Todos os dias, ela embarca com o filho Lucas, diagnosticado com paralisia cerebral, para vender os doces e ajudar a sustentar a família. Há 13 anos, Carolina deixou sua carreira como professora para se dedicar integralmente aos cuidados do filho.

“Fico com vergonha, principalmente pelos olhares de julgamento. Muitas vezes, as pessoas não sabem o que estou passando. Isso me desmotiva”, relata.

O diagnóstico de Lucas foi um divisor de águas. “Meu mundo desabou. Era meu primeiro filho, não foi planejado e eu me vi diante desse desafio enorme. Foi quando começou nossa luta por tratamento”, lembra Carolina.

Entre idas ao médico e longos dias de trabalho, a repórter Sara Pavani e o técnico Carlos Nascimento mostraram também uma realidade menos visível: a da solidão. Carolina assume tudo sozinha.

“Não tenho tempo nem pra chorar. Não posso chorar na frente dele e estou o tempo todo com ele. A Carol, sem ser a Carol mãe, não existe mais”, desabafa.

Condomínio abriga mães em situação de vulnerabilidade

Na Zona Leste de São Paulo, um conjunto habitacional abriga 300 famílias — 15% delas formadas por mães atípicas. O condomínio foi entregue em 2022, por meio de uma parceria entre a Secretaria Municipal de Habitação e a COHAB.

Mães de crianças com autismo, paralisia cerebral, deficiência intelectual, Síndrome de Down e surdez compartilham histórias marcadas por renúncias e superação. De porta em porta, a equipe do programa ouviu relatos de uma rotina intensa e majoritariamente solitária.

Kátia, moradora do condomínio, deixou o emprego após o nascimento da filha Lara, de oito anos. Hoje, mantém um ateliê de costura em casa para garantir alguma renda.

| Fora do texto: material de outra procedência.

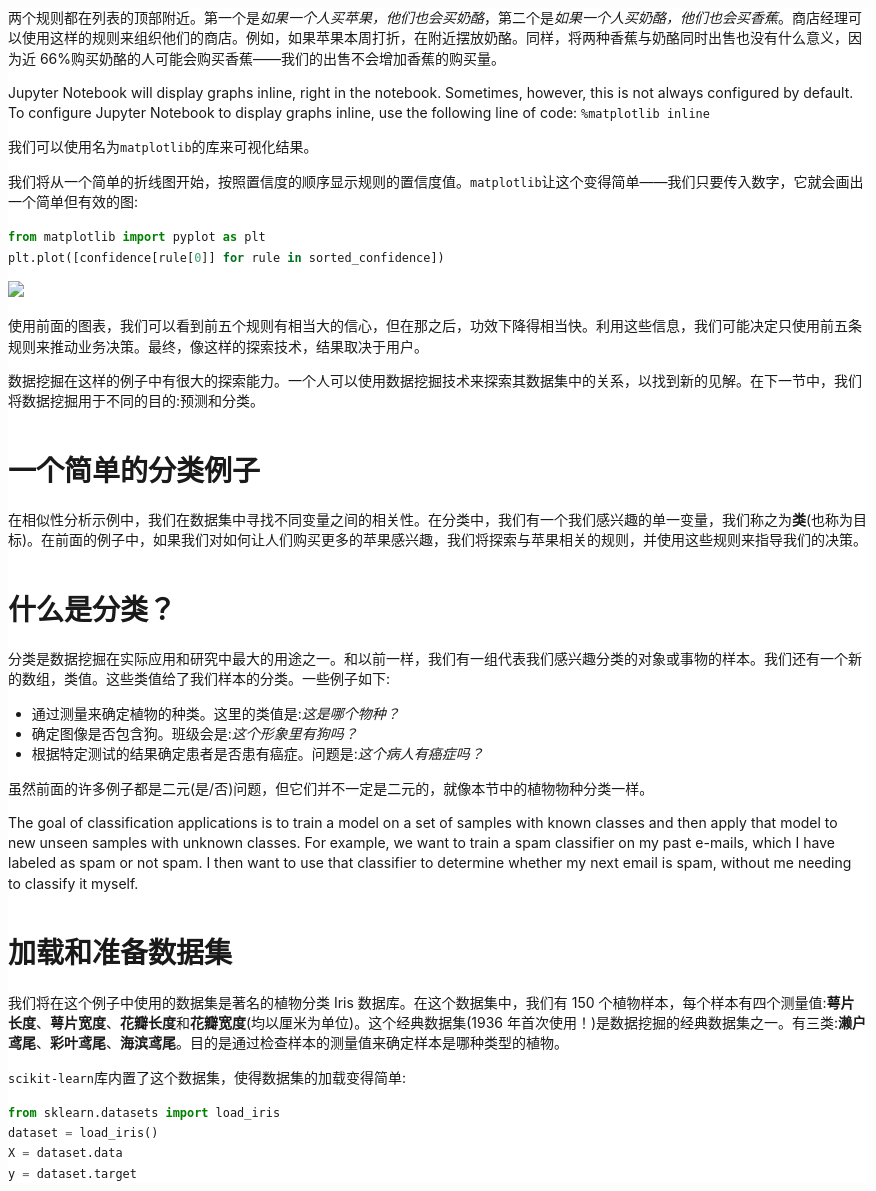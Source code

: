 两个规则都在列表的顶部附近。第一个是*如果一个人买苹果，他们也会买奶酪*，第二个是*如果一个人买奶酪，他们也会买香蕉*。商店经理可以使用这样的规则来组织他们的商店。例如，如果苹果本周打折，在附近摆放奶酪。同样，将两种香蕉与奶酪同时出售也没有什么意义，因为近 66%购买奶酪的人可能会购买香蕉——我们的出售不会增加香蕉的购买量。

Jupyter Notebook will display graphs inline, right in the notebook. Sometimes, however, this is not always configured by default. To configure Jupyter Notebook to display graphs inline, use the following line of code: `%matplotlib inline`

我们可以使用名为`matplotlib`的库来可视化结果。

我们将从一个简单的折线图开始，按照置信度的顺序显示规则的置信度值。`matplotlib`让这个变得简单——我们只要传入数字，它就会画出一个简单但有效的图:

```py
from matplotlib import pyplot as plt 
plt.plot([confidence[rule[0]] for rule in sorted_confidence])

```

![](images/image_01_003.png)

使用前面的图表，我们可以看到前五个规则有相当大的信心，但在那之后，功效下降得相当快。利用这些信息，我们可能决定只使用前五条规则来推动业务决策。最终，像这样的探索技术，结果取决于用户。

数据挖掘在这样的例子中有很大的探索能力。一个人可以使用数据挖掘技术来探索其数据集中的关系，以找到新的见解。在下一节中，我们将数据挖掘用于不同的目的:预测和分类。

# 一个简单的分类例子

在相似性分析示例中，我们在数据集中寻找不同变量之间的相关性。在分类中，我们有一个我们感兴趣的单一变量，我们称之为**类**(也称为目标)。在前面的例子中，如果我们对如何让人们购买更多的苹果感兴趣，我们将探索与苹果相关的规则，并使用这些规则来指导我们的决策。

# 什么是分类？

分类是数据挖掘在实际应用和研究中最大的用途之一。和以前一样，我们有一组代表我们感兴趣分类的对象或事物的样本。我们还有一个新的数组，类值。这些类值给了我们样本的分类。一些例子如下:

*   通过测量来确定植物的种类。这里的类值是:*这是哪个物种？*
*   确定图像是否包含狗。班级会是:*这个形象里有狗吗？*
*   根据特定测试的结果确定患者是否患有癌症。问题是:*这个病人有癌症吗？*

虽然前面的许多例子都是二元(是/否)问题，但它们并不一定是二元的，就像本节中的植物物种分类一样。

The goal of classification applications is to train a model on a set of samples with known classes and then apply that model to new unseen samples with unknown classes. For example, we want to train a spam classifier on my past e-mails, which I have labeled as spam or not spam. I then want to use that classifier to determine whether my next email is spam, without me needing to classify it myself.

# 加载和准备数据集

我们将在这个例子中使用的数据集是著名的植物分类 Iris 数据库。在这个数据集中，我们有 150 个植物样本，每个样本有四个测量值:**萼片长度**、**萼片宽度**、**花瓣长度**和**花瓣宽度**(均以厘米为单位)。这个经典数据集(1936 年首次使用！)是数据挖掘的经典数据集之一。有三类:**濑户鸢尾**、**彩叶鸢尾**、**海滨鸢尾**。目的是通过检查样本的测量值来确定样本是哪种类型的植物。

`scikit-learn`库内置了这个数据集，使得数据集的加载变得简单:

```py
from sklearn.datasets import load_iris 
dataset = load_iris() 
X = dataset.data 
y = dataset.target

```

“Quando a gente se encontra aqui, percebe que não está sozinha”, afirma Kátia.

Rede de apoio entre mães solo

Em Santana de Parnaíba, região metropolitana de São Paulo, Leandra Ramos dos Santos divide as 24 horas do dia entre os cuidados com os filhos — Maria, Heitor e Breno Henrique, todos diagnosticados com autismo — e as tarefas domésticas.

“Eu sonhava com a Maria no balé, o Breno Henrique jogando futebol… Mas essas coisas são mais difíceis para quem tem filhos autistas”, relata.

Leandra, mãe solo, enfrenta insônia, depressão e ansiedade. Ela aguarda atendimento pelo SUS e tenta manter a saúde mental em meio à sobrecarga.

“Quando todos dormem, desligo as luzes, tomo banho, tomo o remédio pra dormir… e aí sim consigo descansar”, diz emocionada.

Apesar das dificuldades, Leandra encontrou uma rede essencial: um grupo presencial com quase 400 mães atípicas da região. Pela primeira vez, o tema do encontro não era os filhos — eram elas.

Priscila Sapateiro, 35 anos, também participou do encontro. Mãe de três, sendo dois autistas, ela recentemente inaugurou sua própria loja de perfumes e sabonetes artesanais. Compartilha os cuidados com o marido e celebra o novo momento da vida profissional.

“Esse é o início da realização de um sonho. Tive que deixar minha carreira lá atrás, mas não queria abrir mão nem dos meus filhos, nem dos meus sonhos. Então, criei a loja com esse propósito”, conta.